TASK TO COMPLETE:
When you reach a picture, leave it out; output everything else in the records exactly.
= Beginning of Section =
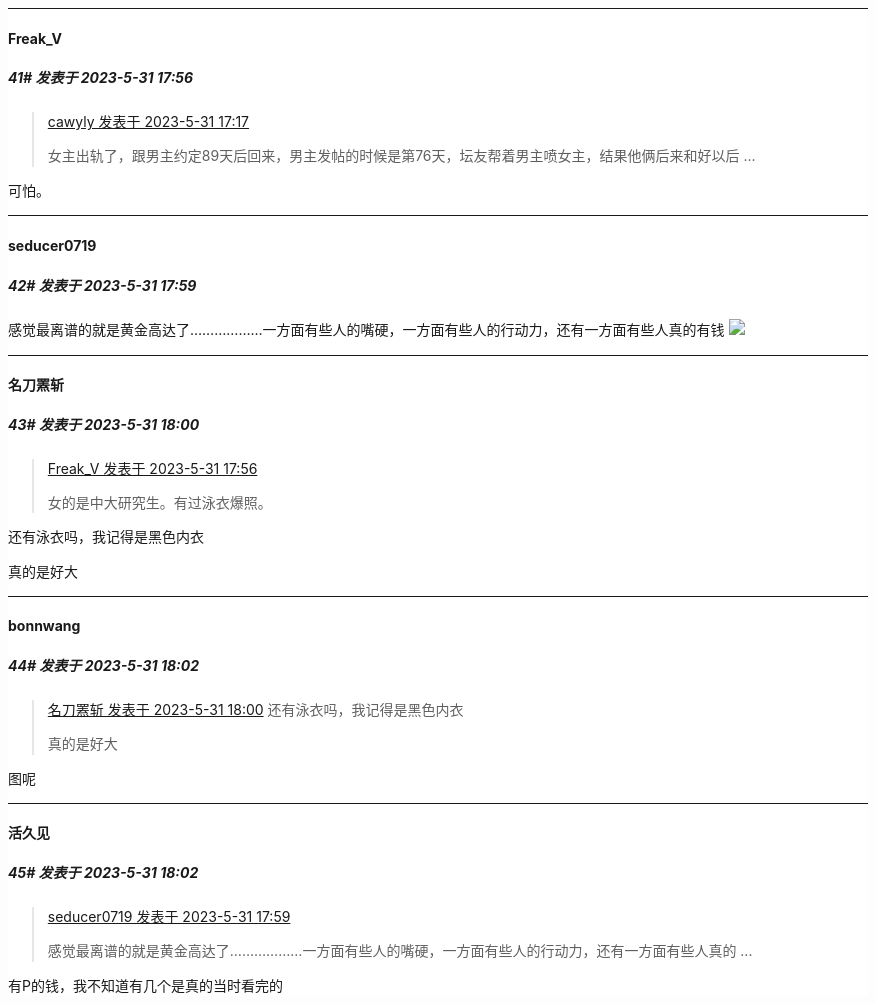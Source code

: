 *****

####  Freak_V  
##### 41#       发表于 2023-5-31 17:56

<blockquote><a href="httphttps://bbs.saraba1st.com/2b/forum.php?mod=redirect&amp;goto=findpost&amp;pid=61066531&amp;ptid=2137740" target="_blank">cawyly 发表于 2023-5-31 17:17</a>

女主出轨了，跟男主约定89天后回来，男主发帖的时候是第76天，坛友帮着男主喷女主，结果他俩后来和好以后 ...</blockquote>
可怕。

*****

####  seducer0719  
##### 42#       发表于 2023-5-31 17:59

感觉最离谱的就是黄金高达了………………一方面有些人的嘴硬，一方面有些人的行动力，还有一方面有些人真的有钱
<img src="https://static.saraba1st.com/image/smiley/face2017/067.png" referrerpolicy="no-referrer">

*****

####  名刀罴斩  
##### 43#       发表于 2023-5-31 18:00

<blockquote><a href="httphttps://bbs.saraba1st.com/2b/forum.php?mod=redirect&amp;goto=findpost&amp;pid=61067004&amp;ptid=2137740" target="_blank">Freak_V 发表于 2023-5-31 17:56</a>

女的是中大研究生。有过泳衣爆照。</blockquote>
还有泳衣吗，我记得是黑色内衣

真的是好大

*****

####  bonnwang  
##### 44#       发表于 2023-5-31 18:02

<blockquote><a href="httphttps://bbs.saraba1st.com/2b/forum.php?mod=redirect&amp;goto=findpost&amp;pid=61067051&amp;ptid=2137740" target="_blank">名刀罴斩 发表于 2023-5-31 18:00</a>
还有泳衣吗，我记得是黑色内衣

真的是好大</blockquote>
图呢

*****

####  活久见  
##### 45#       发表于 2023-5-31 18:02

<blockquote><a href="httphttps://bbs.saraba1st.com/2b/forum.php?mod=redirect&amp;goto=findpost&amp;pid=61067042&amp;ptid=2137740" target="_blank">seducer0719 发表于 2023-5-31 17:59</a>

感觉最离谱的就是黄金高达了………………一方面有些人的嘴硬，一方面有些人的行动力，还有一方面有些人真的 ...</blockquote>
有P的钱，我不知道有几个是真的当时看完的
= End of Section =
RESPONSE AREA:
Source code

: *****

####  Freak_V  
##### 41#       发表于 2023-5-31 17:56

<blockquote><a href="httphttps://bbs.saraba1st.com/2b/forum.php?mod=redirect&amp;goto=findpost&amp;pid=61066531&amp;ptid=2137740" target="_blank">cawyly 发表于 2023-5-31 17:17</a>

女主出轨了，跟男主约定89天后回来，男主发帖的时候是第76天，坛友帮着男主喷女主，结果他俩后来和好以后 ...</blockquote>
可怕。

*****

####  seducer0719  
##### 42#       发表于 2023-5-31 17:59

感觉最离谱的就是黄金高达了………………一方面有些人的嘴硬，一方面有些人的行动力，还有一方面有些人真的有钱
<img src="https://static.saraba1st.com/image/smiley/face2017/067.png" referrerpolicy="no-referrer">

*****

####  名刀罴斩  
##### 43#       发表于 2023-5-31 18:00

<blockquote><a href="httphttps://bbs.saraba1st.com/2b/forum.php?mod=redirect&amp;goto=findpost&amp;pid=61067004&amp;ptid=2137740" target="_blank">Freak_V 发表于 2023-5-31 17:56</a>

女的是中大研究生。有过泳衣爆照。</blockquote>
还有泳衣吗，我记得是黑色内衣

真的是好大

*****

####  bonnwang  
##### 44#       发表于 2023-5-31 18:02

<blockquote><a href="httphttps://bbs.saraba1st.com/2b/forum.php?mod=redirect&amp;goto=findpost&amp;pid=61067051&amp;ptid=2137740" target="_blank">名刀罴斩 发表于 2023-5-31 18:00</a>
还有泳衣吗，我记得是黑色内衣

真的是好大</blockquote>
图呢

*****

####  活久见  
##### 45#       发表于 2023-5-31 18:02

<blockquote><a href="httphttps://bbs.saraba1st.com/2b/forum.php?mod=redirect&amp;goto=findpost&amp;pid=61067042&amp;ptid=2137740" target="_blank">seducer0719 发表于 2023-5-31 17:59</a>

感觉最离谱的就是黄金高达了………………一方面有些人的嘴硬，一方面有些人的行动力，还有一方面有些人真的 ...</blockquote>
有P的钱，我不知道有几个是真的当时看完的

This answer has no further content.